Associazione Nazionale Medici Cardiologi Ospedalieri

CONGRESS ABSTRACT

CONGRESS ABSTRACT

IS HYPOGLYCEMIA THE 5TH H OF PULSELESS ELECTRICAL ACTIVITY?

Cardillo Mauro Palermo (Pa) – Ospedale Dei Bambini | Sanfilippo Maria Fiorella Palermo (Pa) – Ospedale Dei Bambini | Comparato Calogero Palermo (Pa) – Ospedale Dei Bambini

Reversible causes of pulseless electrical activity (PEA) are classically categorized into the “4 H’s and 4 T’s”: H ypovolemia, H ypoxia, H ydrogen ion excess (acidosis), H ypo-/ H yperkalemia , and T ension pneumothorax, Cardiac T amponade, T oxins, T hrombosis . This scheme is usually reported for pediatric and adult population but, while the adult heart relies primarily on fatty acid metabolism, the pediatric myocardium—especially in stress states—shows a much higher dependence on glucose as an immediate energy substrate.

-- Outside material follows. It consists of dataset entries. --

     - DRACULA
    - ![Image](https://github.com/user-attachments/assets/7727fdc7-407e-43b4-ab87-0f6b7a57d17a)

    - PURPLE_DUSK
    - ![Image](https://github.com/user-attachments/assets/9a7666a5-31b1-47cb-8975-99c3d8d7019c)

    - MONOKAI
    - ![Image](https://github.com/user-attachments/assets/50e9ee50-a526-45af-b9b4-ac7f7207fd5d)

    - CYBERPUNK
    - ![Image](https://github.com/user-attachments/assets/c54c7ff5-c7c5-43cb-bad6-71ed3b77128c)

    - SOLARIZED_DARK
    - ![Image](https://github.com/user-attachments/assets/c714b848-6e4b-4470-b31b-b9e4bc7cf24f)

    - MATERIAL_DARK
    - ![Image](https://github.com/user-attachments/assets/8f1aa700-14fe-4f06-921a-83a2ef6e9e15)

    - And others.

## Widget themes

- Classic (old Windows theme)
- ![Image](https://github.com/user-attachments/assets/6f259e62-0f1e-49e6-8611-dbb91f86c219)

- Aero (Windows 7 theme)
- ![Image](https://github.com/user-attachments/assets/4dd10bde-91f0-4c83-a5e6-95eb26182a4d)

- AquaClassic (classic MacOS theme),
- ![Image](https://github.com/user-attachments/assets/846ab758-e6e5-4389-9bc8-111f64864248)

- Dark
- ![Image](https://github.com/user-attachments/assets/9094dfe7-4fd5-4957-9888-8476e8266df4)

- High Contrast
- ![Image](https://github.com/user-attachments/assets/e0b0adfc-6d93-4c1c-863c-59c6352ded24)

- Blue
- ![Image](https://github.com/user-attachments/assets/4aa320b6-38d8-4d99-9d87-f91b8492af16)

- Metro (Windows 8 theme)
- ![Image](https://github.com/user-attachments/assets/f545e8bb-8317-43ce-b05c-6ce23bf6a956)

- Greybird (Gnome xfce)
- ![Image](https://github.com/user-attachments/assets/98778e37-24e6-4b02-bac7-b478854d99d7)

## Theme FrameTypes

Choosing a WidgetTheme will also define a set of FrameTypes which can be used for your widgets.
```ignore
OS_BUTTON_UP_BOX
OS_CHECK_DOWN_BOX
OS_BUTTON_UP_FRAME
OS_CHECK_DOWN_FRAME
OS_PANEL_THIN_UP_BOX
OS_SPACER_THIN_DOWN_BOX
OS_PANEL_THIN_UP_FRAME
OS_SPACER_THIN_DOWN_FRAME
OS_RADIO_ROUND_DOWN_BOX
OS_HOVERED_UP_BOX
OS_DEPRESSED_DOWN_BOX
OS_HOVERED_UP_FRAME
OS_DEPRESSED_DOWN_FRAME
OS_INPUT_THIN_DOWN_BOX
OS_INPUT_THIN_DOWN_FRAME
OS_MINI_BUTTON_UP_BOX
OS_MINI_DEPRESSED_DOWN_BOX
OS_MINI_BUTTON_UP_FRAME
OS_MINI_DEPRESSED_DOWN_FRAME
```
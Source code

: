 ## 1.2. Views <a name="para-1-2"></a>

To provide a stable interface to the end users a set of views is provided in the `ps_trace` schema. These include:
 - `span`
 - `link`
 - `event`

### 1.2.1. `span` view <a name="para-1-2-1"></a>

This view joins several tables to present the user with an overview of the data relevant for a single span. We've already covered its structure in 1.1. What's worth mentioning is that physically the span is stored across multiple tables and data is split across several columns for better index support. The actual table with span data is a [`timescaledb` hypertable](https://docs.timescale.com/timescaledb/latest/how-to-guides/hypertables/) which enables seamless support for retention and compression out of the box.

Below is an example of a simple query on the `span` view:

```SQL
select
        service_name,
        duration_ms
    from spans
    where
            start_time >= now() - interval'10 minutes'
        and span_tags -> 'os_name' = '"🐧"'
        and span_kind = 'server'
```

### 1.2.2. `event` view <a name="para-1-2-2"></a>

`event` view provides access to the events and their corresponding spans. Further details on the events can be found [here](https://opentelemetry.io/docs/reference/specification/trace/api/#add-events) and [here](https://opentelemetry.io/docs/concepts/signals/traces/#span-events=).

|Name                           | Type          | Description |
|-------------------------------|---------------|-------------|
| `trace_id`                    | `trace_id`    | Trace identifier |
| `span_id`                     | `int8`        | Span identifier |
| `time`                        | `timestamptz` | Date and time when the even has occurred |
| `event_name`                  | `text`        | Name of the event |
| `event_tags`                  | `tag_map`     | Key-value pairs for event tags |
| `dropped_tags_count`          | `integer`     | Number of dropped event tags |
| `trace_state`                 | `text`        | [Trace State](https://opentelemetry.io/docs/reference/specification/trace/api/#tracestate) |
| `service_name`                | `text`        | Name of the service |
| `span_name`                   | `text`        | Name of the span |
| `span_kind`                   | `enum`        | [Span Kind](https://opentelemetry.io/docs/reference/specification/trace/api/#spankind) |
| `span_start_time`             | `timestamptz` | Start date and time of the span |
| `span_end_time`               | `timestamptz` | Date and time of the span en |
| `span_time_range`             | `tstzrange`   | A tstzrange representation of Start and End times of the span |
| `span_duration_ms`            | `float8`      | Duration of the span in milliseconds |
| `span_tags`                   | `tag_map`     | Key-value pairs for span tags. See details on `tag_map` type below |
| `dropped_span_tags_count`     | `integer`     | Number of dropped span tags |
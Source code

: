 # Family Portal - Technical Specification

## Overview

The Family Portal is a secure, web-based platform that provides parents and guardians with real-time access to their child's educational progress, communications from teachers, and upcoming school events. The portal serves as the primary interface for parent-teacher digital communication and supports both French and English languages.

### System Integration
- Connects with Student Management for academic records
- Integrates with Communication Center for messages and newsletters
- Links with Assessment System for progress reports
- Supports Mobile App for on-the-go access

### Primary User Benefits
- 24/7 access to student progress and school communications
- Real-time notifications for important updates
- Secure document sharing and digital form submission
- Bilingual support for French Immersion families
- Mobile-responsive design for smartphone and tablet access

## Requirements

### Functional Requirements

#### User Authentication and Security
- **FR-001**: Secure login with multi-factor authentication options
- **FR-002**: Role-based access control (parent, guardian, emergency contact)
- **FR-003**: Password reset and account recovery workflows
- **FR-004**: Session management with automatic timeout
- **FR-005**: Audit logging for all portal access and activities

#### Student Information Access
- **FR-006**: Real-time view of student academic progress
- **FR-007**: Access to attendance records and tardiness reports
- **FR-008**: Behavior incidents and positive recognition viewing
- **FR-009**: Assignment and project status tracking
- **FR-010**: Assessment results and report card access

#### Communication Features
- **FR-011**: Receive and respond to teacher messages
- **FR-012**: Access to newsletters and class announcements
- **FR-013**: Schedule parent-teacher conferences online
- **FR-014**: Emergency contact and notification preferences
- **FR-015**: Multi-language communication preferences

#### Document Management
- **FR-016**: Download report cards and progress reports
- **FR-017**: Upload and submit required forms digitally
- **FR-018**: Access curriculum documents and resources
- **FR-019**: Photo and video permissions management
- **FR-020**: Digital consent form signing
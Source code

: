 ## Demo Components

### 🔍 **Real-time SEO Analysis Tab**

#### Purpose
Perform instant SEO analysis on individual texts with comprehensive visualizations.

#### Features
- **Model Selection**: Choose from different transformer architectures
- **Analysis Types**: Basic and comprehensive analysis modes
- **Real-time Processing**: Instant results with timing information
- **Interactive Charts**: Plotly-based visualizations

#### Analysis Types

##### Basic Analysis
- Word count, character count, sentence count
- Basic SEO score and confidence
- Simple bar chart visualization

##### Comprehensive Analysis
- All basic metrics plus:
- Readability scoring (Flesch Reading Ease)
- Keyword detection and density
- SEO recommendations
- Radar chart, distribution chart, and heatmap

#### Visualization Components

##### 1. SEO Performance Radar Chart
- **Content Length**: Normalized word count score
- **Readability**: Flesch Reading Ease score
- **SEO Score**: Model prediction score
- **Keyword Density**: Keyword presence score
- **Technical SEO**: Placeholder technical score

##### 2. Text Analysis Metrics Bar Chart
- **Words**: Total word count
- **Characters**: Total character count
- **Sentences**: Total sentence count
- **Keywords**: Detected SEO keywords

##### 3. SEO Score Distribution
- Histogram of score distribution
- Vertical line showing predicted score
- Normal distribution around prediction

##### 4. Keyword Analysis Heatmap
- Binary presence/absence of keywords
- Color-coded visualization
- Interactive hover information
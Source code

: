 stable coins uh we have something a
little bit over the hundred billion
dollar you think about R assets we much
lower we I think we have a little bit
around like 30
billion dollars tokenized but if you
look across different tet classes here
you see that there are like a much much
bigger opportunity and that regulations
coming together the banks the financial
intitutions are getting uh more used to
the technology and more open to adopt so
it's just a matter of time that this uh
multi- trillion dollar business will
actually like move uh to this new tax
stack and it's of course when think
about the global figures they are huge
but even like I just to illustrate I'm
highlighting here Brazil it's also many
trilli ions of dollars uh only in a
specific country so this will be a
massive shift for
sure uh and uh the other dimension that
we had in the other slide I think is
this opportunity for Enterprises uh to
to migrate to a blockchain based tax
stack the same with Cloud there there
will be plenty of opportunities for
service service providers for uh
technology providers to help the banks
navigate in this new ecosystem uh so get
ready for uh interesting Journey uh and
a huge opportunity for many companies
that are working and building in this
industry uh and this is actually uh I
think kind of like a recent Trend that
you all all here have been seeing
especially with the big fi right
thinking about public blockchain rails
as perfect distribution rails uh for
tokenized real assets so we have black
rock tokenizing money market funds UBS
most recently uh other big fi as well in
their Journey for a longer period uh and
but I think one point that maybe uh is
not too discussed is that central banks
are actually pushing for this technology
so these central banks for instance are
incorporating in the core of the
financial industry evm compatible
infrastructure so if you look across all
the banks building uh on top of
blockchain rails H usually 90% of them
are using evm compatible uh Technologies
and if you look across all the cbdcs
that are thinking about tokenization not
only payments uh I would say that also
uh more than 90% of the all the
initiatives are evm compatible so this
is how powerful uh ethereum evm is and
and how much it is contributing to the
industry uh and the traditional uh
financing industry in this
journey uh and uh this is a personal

This metabolic vulnerability may have relevant clinical implications in conditions of stress and notably, hypoglycemia is not included among pediatric PEA causes despite the recognized metabolic role. We report the case of a child with severe polytrauma complicated by acute hepatic injury. There was no cardiac injury as testified by admission echocardiogram showing normale heart function and structures. During hospitalization, (12 hours later) the patient developed a state of PEA characterized by severe left ventricular disfunction (EF 10%), with no structural abnormalities, no pericardial effusion, no evidence of right ventricular strain, and no signs of mechanical obstruction. Arterial blood gas analysis revealed severe metabolic acidosis and profound hypoglycemia. In the absence of other causes hypoglycemia emerged as the only identifiable acute derangement. Intravenous glucose administration resulted in rapid normalization of blood glucose levels. Remarkably, within approximately 10 minutes, the LVEF improved to 35%, without any significant additional interventions. The abrupt and isolated recovery of systolic performance strongly suggested that severe hypoglycemia played a direct and reversible role in precipitating myocardial depression and a pseudo-PEA state. Given the patient’s hepatic impairment, reduced metabolic reserves likely amplified the myocardial susceptibility to glucose depletion. To our knowledge, this is the first reported pediatric case in which severe hypoglycemia appears to have contributed to the development of pseudo-PEA and profound yet rapidly reversible systolic dysfunction. This case highlights the need to recognize hypoglycemia as a potential contributor to cardiovascular collapse in metabolically vulnerable children. We propose that, in pediatric advanced life support, hypoglycemia should be considered as an additional reversible cause alongside the traditional 4 H’s and 4 T’s.